DATA
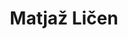 ---
SICRIS: null
draft: false
fixName: matjaž_ličen
lab: null
labPos: null
location: null
mailInfo: null
officeHours: null
profName: Matjaž Ličen
profTitle: Collaborator
telephoneInfo: null
title: Matjaž Ličen
---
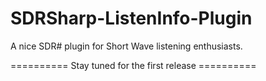 # SDRSharp-ListenInfo-Plugin
A nice SDR# plugin for Short Wave listening enthusiasts.

========== Stay tuned for the first release ==========
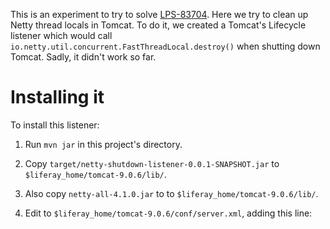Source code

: This is an experiment to try to solve [LPS-83704](https://issues.liferay.com/browse/LPS-83704). Here we try to clean up Netty thread locals in Tomcat. To do it, we created a Tomcat's Lifecycle listener which would call `io.netty.util.concurrent.FastThreadLocal.destroy()` when shutting down Tomcat. Sadly, it didn't work so far.

# Installing it

To install this listener:

1. Run `mvn jar` in this project's directory.
2. Copy `target/netty-shutdown-listener-0.0.1-SNAPSHOT.jar` to `$liferay_home/tomcat-9.0.6/lib/`.
3. Also copy `netty-all-4.1.0.jar` to to `$liferay_home/tomcat-9.0.6/lib/`.
4. Edit to `$liferay_home/tomcat-9.0.6/conf/server.xml`, adding this line:

    <Listener className="com.liferay.netty.shutdown.listener.NettyThreadLocalCleanUpListener" />

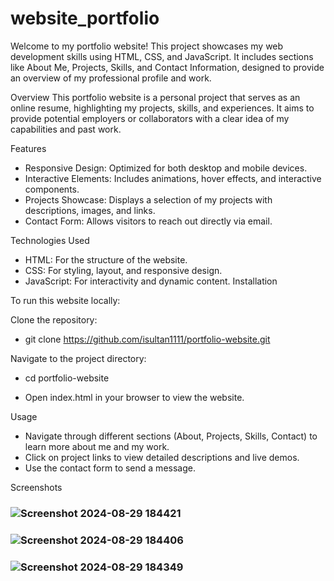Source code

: # website_portfolio
Welcome to my portfolio website! This project showcases my web development skills using HTML, CSS, and JavaScript. It includes sections like About Me, Projects, Skills, and Contact Information, designed to provide an overview of my professional profile and work.

Overview
This portfolio website is a personal project that serves as an online resume, highlighting my projects, skills, and experiences. It aims to provide potential employers or collaborators with a clear idea of my capabilities and past work.

Features
* Responsive Design: Optimized for both desktop and mobile devices.
* Interactive Elements: Includes animations, hover effects, and interactive components.
* Projects Showcase: Displays a selection of my projects with descriptions, images, and links.
* Contact Form: Allows visitors to reach out directly via email.

Technologies Used
* HTML: For the structure of the website.
* CSS: For styling, layout, and responsive design.
* JavaScript: For interactivity and dynamic content.
  Installation
  

To run this website locally:

Clone the repository:
* git clone https://github.com/isultan1111/portfolio-website.git

Navigate to the project directory:
* cd portfolio-website

* Open index.html in your browser to view the website.
 
Usage
* Navigate through different sections (About, Projects, Skills, Contact) to learn more about me and my work.
* Click on project links to view detailed descriptions and live demos.
* Use the contact form to send a message.
  
  

Screenshots
### ![Screenshot 2024-08-29 184421](https://github.com/user-attachments/assets/b6b18330-28a2-48e8-8421-3814218668f6)
### ![Screenshot 2024-08-29 184406](https://github.com/user-attachments/assets/fd30f197-04ed-4ae6-96bd-75c03cf89ba7)
### ![Screenshot 2024-08-29 184349](https://github.com/user-attachments/assets/4722df7a-0e12-459e-8098-d1fdab355a16)



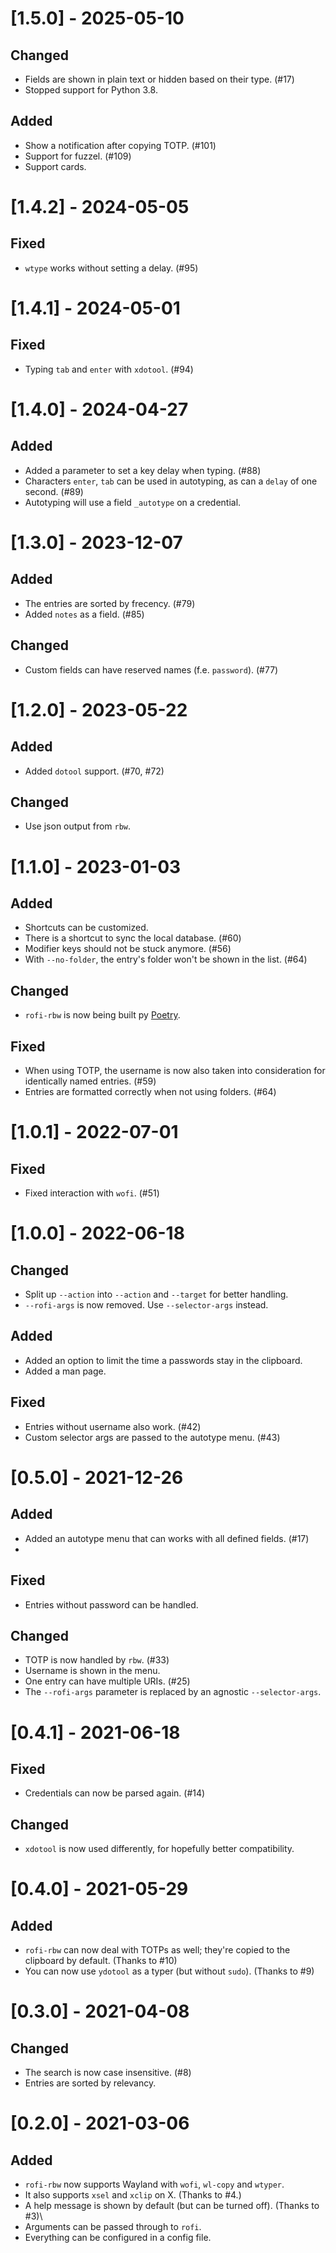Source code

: # [1.5.0] - 2025-05-10
## Changed
- Fields are shown in plain text or hidden based on their type. (#17)
- Stopped support for Python 3.8.

## Added
- Show a notification after copying TOTP. (#101)
- Support for fuzzel. (#109)
- Support cards.

# [1.4.2] - 2024-05-05
## Fixed
- `wtype` works without setting a delay. (#95)

# [1.4.1] - 2024-05-01
## Fixed
- Typing `tab` and `enter` with `xdotool`. (#94)

# [1.4.0] - 2024-04-27
## Added
- Added a parameter to set a key delay when typing. (#88)
- Characters `enter`, `tab` can be used in autotyping, as can a `delay` of one second. (#89)
- Autotyping will use a field `_autotype` on a credential.

# [1.3.0] - 2023-12-07
## Added
- The entries are sorted by frecency. (#79)
- Added `notes` as a field. (#85)

## Changed
- Custom fields can have reserved names (f.e. `password`). (#77)

# [1.2.0] - 2023-05-22
## Added
- Added `dotool` support. (#70, #72)

## Changed
- Use json output from `rbw`.

# [1.1.0] - 2023-01-03
## Added
- Shortcuts can be customized.
- There is a shortcut to sync the local database. (#60)
- Modifier keys should not be stuck anymore. (#56)
- With `--no-folder`, the entry's folder won't be shown in the list. (#64)

## Changed
- `rofi-rbw` is now being built py [Poetry](https://python-poetry.org/).

## Fixed
- When using TOTP, the username is now also taken into consideration for identically named entries. (#59)
- Entries are formatted correctly when not using folders. (#64)

# [1.0.1] - 2022-07-01
## Fixed
- Fixed interaction with `wofi`. (#51)

# [1.0.0] - 2022-06-18
## Changed
- Split up `--action` into `--action` and `--target` for better handling.
- `--rofi-args` is now removed. Use `--selector-args` instead.

## Added
- Added an option to limit the time a passwords stay in the clipboard.
- Added a man page.

## Fixed
- Entries without username also work. (#42)
- Custom selector args are passed to the autotype menu. (#43)

# [0.5.0] - 2021-12-26
## Added
- Added an autotype menu that can works with all defined fields. (#17)
- 
## Fixed
- Entries without password can be handled.

## Changed
- TOTP is now handled by `rbw`. (#33)
- Username is shown in the menu.
- One entry can have multiple URIs. (#25)
- The `--rofi-args` parameter is replaced by an agnostic `--selector-args`.

# [0.4.1] - 2021-06-18
## Fixed
- Credentials can now be parsed again. (#14)

## Changed
- `xdotool` is now used differently, for hopefully better compatibility.

# [0.4.0] - 2021-05-29
## Added
- `rofi-rbw` can now deal with TOTPs as well; they're copied to the clipboard by default. (Thanks to #10)
- You can now use `ydotool` as a typer (but without `sudo`). (Thanks to #9)

# [0.3.0] - 2021-04-08
## Changed
- The search is now case insensitive. (#8)
- Entries are sorted by relevancy.

# [0.2.0] - 2021-03-06
## Added
- `rofi-rbw` now supports Wayland with `wofi`, `wl-copy` and `wtyper`.
- It also supports `xsel` and `xclip` on X. (Thanks to #4.)
- A help message is shown by default (but can be turned off). (Thanks to #3)\
- Arguments can be passed through to `rofi`.
- Everything can be configured in a config file.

WORK TASK
When a line of the records includes "null", that line belongs in the answer.

ANSWER SPACE
SICRIS: null
lab: null
labPos: null
location: null
mailInfo: null
officeHours: null
telephoneInfo: null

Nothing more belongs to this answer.